EXERCISE DETAILS -
Filter the records below, keeping only lines with the string "Write".

EXERCISE INPUT -
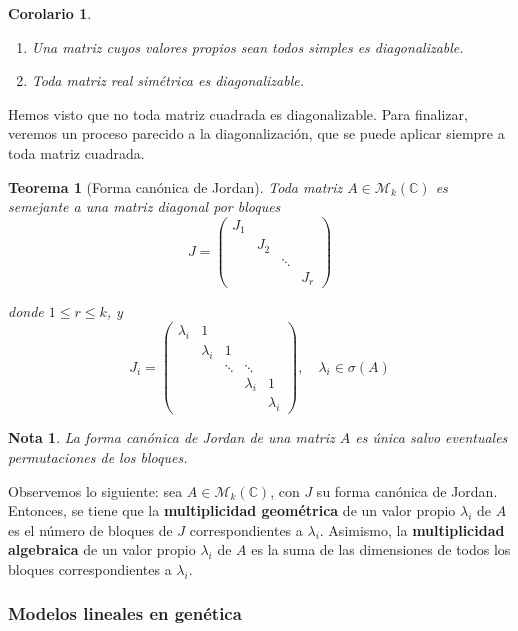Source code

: \documentclass[11pt, a4paper]{article}
\newif\IfInSansMode
\numberwithin{equation}{section}
\newcommand{\la}{\lambda}
\theoremstyle{theorem-style}
\newtheorem{nth}{Teorema}[section]
\newtheorem{ncor}{Corolario}[section]
\theoremstyle{definition-style}
\theoremstyle{remark-style}
\newtheorem*{nota}{Nota}
\theoremstyle{example-style}
\newenvironment{nlist}
{\begin{enumerate}
    \renewcommand\labelenumi{(\emph{\roman{enumi})}}}
  {\end{enumerate}}
\begin{document}
\begin{ncor} \hfill
  \begin{nlist}
  \item Una matriz cuyos valores propios sean todos simples es diagonalizable.
  \item Toda matriz real simétrica es diagonalizable.
  \end{nlist}
\end{ncor}

Hemos visto que no toda matriz cuadrada es diagonalizable. Para finalizar, veremos un proceso parecido a la diagonalización, que se puede aplicar siempre a toda matriz cuadrada.

\begin{nth}[Forma canónica de Jordan]
  Toda matriz $A \in \mathcal M_k (\mathbb C)$ es semejante a una matriz
  diagonal por bloques $$ J =
  \begin{pmatrix}
    J_1 & & & \\
    & J_2 & & \\
    & & \ddots & \\
    & & & J_r
  \end{pmatrix}$$

  donde $1 \leq r \leq k$, y $$J_i = 
  \begin{pmatrix}
	\la_i & 1\\
	& \la_i & 1 \\
	& & \ddots & \ddots \\
	& & & \la_i & 1 \\
	& & & & \la_i
\end{pmatrix}, \quad \lambda_i \in \sigma(A)$$

\end{nth}

\begin{nota}
	La forma canónica de Jordan de una matriz $A$ es única salvo eventuales permutaciones de los bloques.
\end{nota}

Observemos lo siguiente: sea $A \in \mathcal M_k(\mathbb{C})$, con $J$ su forma canónica de Jordan. Entonces, se tiene que la \textbf{multiplicidad geométrica} de un valor propio $\lambda_i$ de $A$ es el número de bloques de $J$ correspondientes a $\lambda_i$. Asimismo, la \textbf{multiplicidad algebraica} de un valor propio $\lambda_i$ de $A$ es la suma de las dimensiones de todos los bloques correspondientes a $\lambda_i$.

\subsubsection{Modelos lineales en genética}
\end{document}
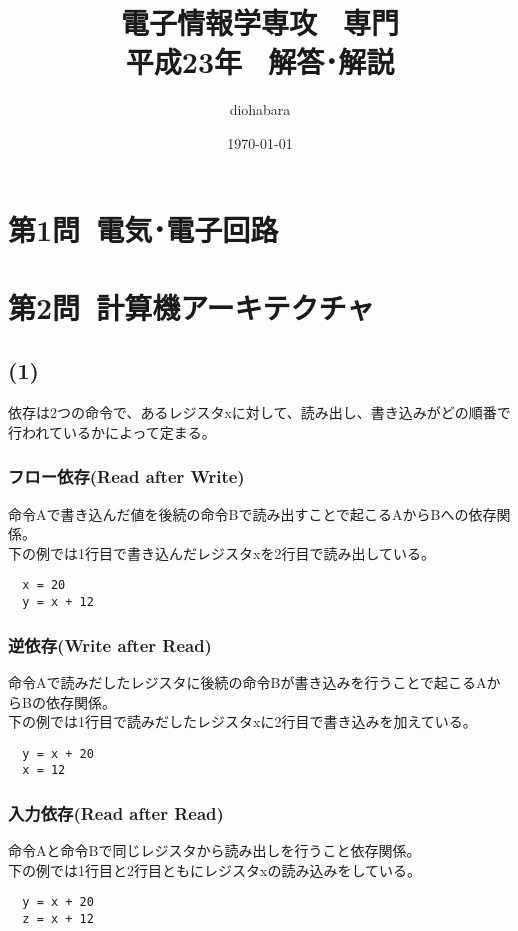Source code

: \documentclass[a4paper,12pt,xelatex,ja=standard]{bxjsarticle}
\title{電子情報学専攻 \, 専門 \\ 平成23年 \, 解答･解説}
\author{diohabara}
\date{\today}
\begin{document}
\maketitle

\section*{第1問\ 電気･電子回路}

\section*{第2問\ 計算機アーキテクチャ}
\subsection*{(1)} %
依存は2つの命令で、あるレジスタxに対して、読み出し、書き込みがどの順番で行われているかによって定まる。
\subsubsection*{フロー依存(Read after Write)}
命令Aで書き込んだ値を後続の命令Bで読み出すことで起こるAからBへの依存関係。\\
下の例では1行目で書き込んだレジスタxを2行目で読み出している。
\begin{lstlisting}
  x = 20
  y = x + 12
\end{lstlisting}

\subsubsection*{逆依存(Write after Read)}
命令Aで読みだしたレジスタに後続の命令Bが書き込みを行うことで起こるAからBの依存関係。\\
下の例では1行目で読みだしたレジスタxに2行目で書き込みを加えている。
\begin{lstlisting}
  y = x + 20
  x = 12
\end{lstlisting}

\subsubsection*{入力依存(Read after Read)}
命令Aと命令Bで同じレジスタから読み出しを行うこと依存関係。 \\
下の例では1行目と2行目ともにレジスタxの読み込みをしている。
\begin{lstlisting}
  y = x + 20
  z = x + 12
\end{lstlisting}
\end{document}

EXERCISE RESULT -
\subsubsection*{フロー依存(Read after Write)}
\subsubsection*{逆依存(Write after Read)}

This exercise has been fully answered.